PALMER — Asking voters to give the Borough its own police force — and shoulder the corresponding cost — could be one way lawmakers look to address the region’s rising crime rate, officials said this month.

Currently, the Matanuska-Susitna Borough is what’s known as a “second class” or “level two” Borough, a status that restricts lawmakers in the actions they can take without asking permission of voters.

In the past, officials thought that to stand up a police force the Borough must first move to first class status, said District 1 Assemblyman Jim Sykes, whose area includes Lazy Mountain and Butte. But the Borough’s Attorney, Nick Spiropoulos, recently confirmed that is not true.

“It really was kind of a myth — we don’t have to be a first class Borough, it might simplify things, but we don’t have to be a first class Borough,” Sykes said.

Instead, the Assembly could ask voters to OK a police force without changing the Borough’s level, Spiropoulos said in a video shared on the Borough’s website.

“The main way that would happen is a ballot question,” Spiropoulos said in the video interview. “The biggest question there is is what type of police force?”

Spiropoulos said Borough officials could have a variety of options, including a police force that covers the entire area, one that only covers the areas not protected already by the Wasilla and Palmer police or a force that patrols specific service areas within the Borough.

All of those options, however, come with a hefty price tag, said Borough manager John Moosey. His “back of the napkin” estimate for simply standing up such a force — such as buying police cruisers, uniforms and equipment — is at least $40 million, he said.

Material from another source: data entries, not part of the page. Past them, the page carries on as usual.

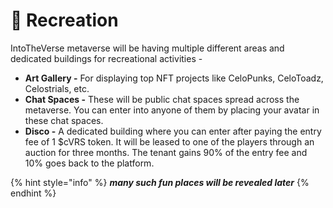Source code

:# 🤩 Recreation

IntoTheVerse metaverse will be having multiple different areas and dedicated buildings for recreational activities -

* **Art Gallery -** For displaying top NFT projects like CeloPunks, CeloToadz, Celostrials, etc.
* **Chat Spaces -** These will be public chat spaces spread across the metaverse. You can enter into anyone of them by placing your avatar in these chat spaces.
* **Disco -** A dedicated building where you can enter after paying the entry fee of 1 $cVRS token. It will be leased to one of the players through an auction for three months. The tenant gains 90% of the entry fee and 10% goes back to the platform.

{% hint style="info" %}
_**many such fun places will be revealed later**_
{% endhint %}
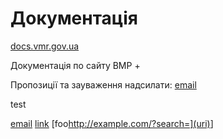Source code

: # Документація

[docs.vmr.gov.ua](https://docs.vmr.gov.ua)

Документація по сайту ВМР
+


Пропозиції та зауваження надсилати: [email](mailto:steven13@vmr.gov.ua?subject=https://docs.vmr.gov.ua/)
 
 test
 
[email](mailto:steven13@vmr.gov.ua?subject=(url))
[link](/uri)
[foo<http://example.com/?search=](uri)>]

“It will no doubt come with increased costs,” he said. “That’s always the stumbling block. People want more police security, and I do, too, but are you willing to pay for it?”

The Borough would also have to consider other costs that come with local law enforcement, including creating a criminal code, prosecuting offenders, staffing public defenders and running a criminal holding facility, Spiropoulos said.

Yet another challenge could be simply recruiting potential officers, Moosey said.

“Even if we have a force, where do we get qualified officers?” he asked.

The Borough Assembly is currently set to start taking a closer look at crime in the region at its May meeting. An effort to launch public hearings now on the subject was delayed for a second time early this month.

Sykes, who has made the issue his focus, said he’ll start gathering information and holding listening sessions in his District ahead of the May meeting.

“People say ‘Sykes is trying to get us a Borough police force’ or 'Sykes is trying to move us to a first class Borough,’ and thats not true. I don’t know where any of this will lead,” he said. “I want to leave this place better than when I got here. We did not have this big of problem when I was elected to Assembly in 2013.”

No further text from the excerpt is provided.